AIM OF THE TASK - Transcribe the records below from the first line to the line that includes "방미희님, 전승엽님, 황지훈님**", inclusive, and omit the pictures.

Source texts of formatted documents:
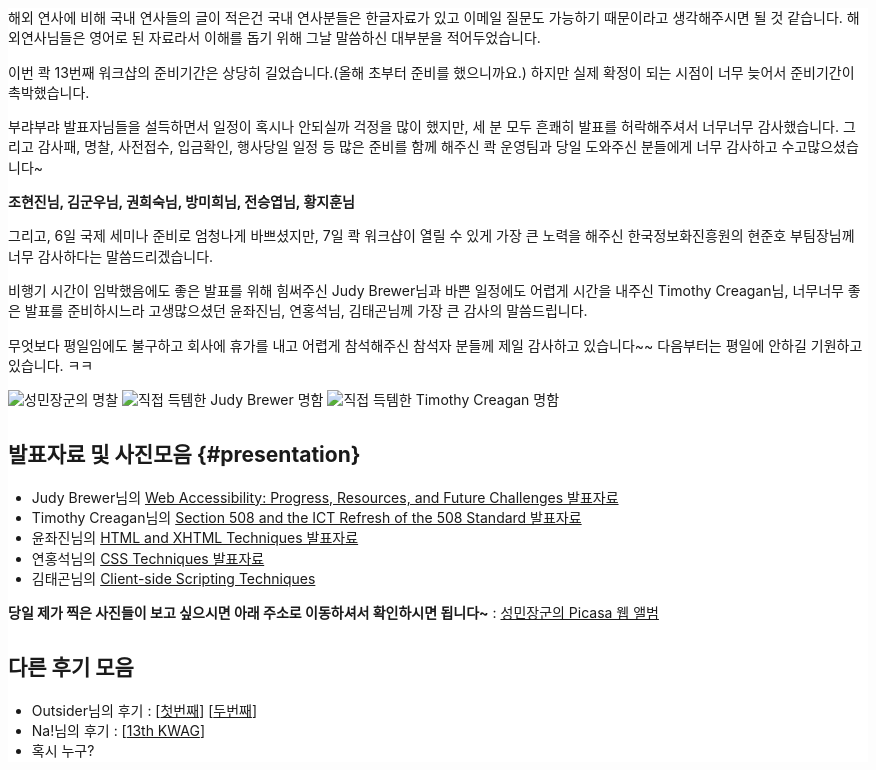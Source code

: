 해외 연사에 비해 국내 연사들의 글이 적은건 국내 연사분들은 한글자료가 있고 이메일 질문도 가능하기 때문이라고 생각해주시면 될 것 같습니다. 해외연사님들은 영어로 된 자료라서 이해를 돕기 위해 그날 말씀하신 대부분을 적어두었습니다.

이번 콱 13번째 워크샵의 준비기간은 상당히 길었습니다.(올해 초부터 준비를 했으니까요.) 하지만 실제 확정이 되는 시점이 너무 늦어서 준비기간이 촉박했습니다.

부랴부랴 발표자님들을 설득하면서 일정이 혹시나 안되실까 걱정을 많이 했지만, 세 분 모두 흔쾌히 발표를 허락해주셔서 너무너무 감사했습니다. 그리고 감사패, 명찰, 사전접수, 입금확인, 행사당일 일정 등 많은 준비를 함께 해주신 콱 운영팀과 당일 도와주신 분들에게 너무 감사하고 수고많으셨습니다~

**조현진님, 김군우님, 권희숙님, 방미희님, 전승엽님, 황지훈님**

그리고, 6일 국제 세미나 준비로 엄청나게 바쁘셨지만, 7일 콱 워크샵이 열릴 수 있게 가장 큰 노력을 해주신 한국정보화진흥원의 현준호 부팀장님께 너무 감사하다는 말씀드리겠습니다.

비행기 시간이 임박했음에도 좋은 발표를 위해 힘써주신 Judy Brewer님과 바쁜 일정에도 어렵게 시간을 내주신 Timothy Creagan님, 너무너무 좋은 발표를 준비하시느라 고생많으셨던 윤좌진님, 연홍석님, 김태곤님께 가장 큰 감사의 말씀드립니다.

무엇보다 평일임에도 불구하고 회사에 휴가를 내고 어렵게 참석해주신 참석자 분들께 제일 감사하고 있습니다~~ 다음부터는 평일에 안하길 기원하고 있습니다. ㅋㅋ
  
<img class=" aligncenter" src="http://www.jangkunblog.com/wp/wp-content/uploads/2010/10/20101012_kwag_19.jpg" alt="성민장군의 명찰" width="400" height="600" />
  
<img class=" aligncenter" src="http://www.jangkunblog.com/wp/wp-content/uploads/2010/10/20101012_kwag_20.jpg" alt="직접 득템한 Judy Brewer 명함" width="600" height="400" />
  
<img class=" aligncenter" src="http://www.jangkunblog.com/wp/wp-content/uploads/2010/10/20101012_kwag_21.jpg" alt="직접 득템한 Timothy Creagan 명함" width="600" height="400" />

## 발표자료 및 사진모음 {#presentation}

  * Judy Brewer님의 <a href="http://www.wah.or.kr/Board/brd_view.asp?page=1&brd_sn=5&brd_idx=602" target="_blank">Web Accessibility: Progress, Resources, and Future Challenges 발표자료</a>
  * Timothy Creagan님의 <a href="http://www.wah.or.kr/Board/brd_view.asp?page=1&brd_sn=5&brd_idx=603" target="_blank">Section 508 and the ICT Refresh of the 508 Standard 발표자료</a>
  * 윤좌진님의 <a href="http://www.jangkunblog.com/blog/file/kwag/KWAG_13th_Workshop_HTML_and_XHTML_Techniques_by_boochim.pdf" target="_blank">HTML and XHTML Techniques 발표자료</a>
  * 연홍석님의 <a href="http://www.jangkunblog.com/blog/file/kwag/KWAG_13th_Workshop_CSS_Techniques_by_wystan.pdf" target="_blank">CSS Techniques 발표자료</a>
  * 김태곤님의 <a href="http://mygony.com/archives/2841" target="_blank">Client-side Scripting Techniques</a>

**당일 제가 찍은 사진들이 보고 싶으시면 아래 주소로 이동하셔서 확인하시면 됩니다~** : <a href="http://picasaweb.google.co.kr/jangkunblog/KWAG13" target="_blank">성민장군의 Picasa 웹 앨범</a>

## 다른 후기 모음

  * Outsider님의 후기 : [<a href="http://blog.outsider.ne.kr/533" target="_blank">첫번째</a>] [<a href="http://blog.outsider.ne.kr/534" target="_blank">두번째</a>]
  * Na!님의 후기 : [<a href="http://na93008.openhaja.com/blog/?p=1547" target="_blank">13th KWAG</a>]
  * 혹시 누구?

SOLUTION TO THE EXERCISE -
Source code

: 해외 연사에 비해 국내 연사들의 글이 적은건 국내 연사분들은 한글자료가 있고 이메일 질문도 가능하기 때문이라고 생각해주시면 될 것 같습니다. 해외연사님들은 영어로 된 자료라서 이해를 돕기 위해 그날 말씀하신 대부분을 적어두었습니다.

이번 콱 13번째 워크샵의 준비기간은 상당히 길었습니다.(올해 초부터 준비를 했으니까요.) 하지만 실제 확정이 되는 시점이 너무 늦어서 준비기간이 촉박했습니다.

부랴부랴 발표자님들을 설득하면서 일정이 혹시나 안되실까 걱정을 많이 했지만, 세 분 모두 흔쾌히 발표를 허락해주셔서 너무너무 감사했습니다. 그리고 감사패, 명찰, 사전접수, 입금확인, 행사당일 일정 등 많은 준비를 함께 해주신 콱 운영팀과 당일 도와주신 분들에게 너무 감사하고 수고많으셨습니다~

**조현진님, 김군우님, 권희숙님, 방미희님, 전승엽님, 황지훈님**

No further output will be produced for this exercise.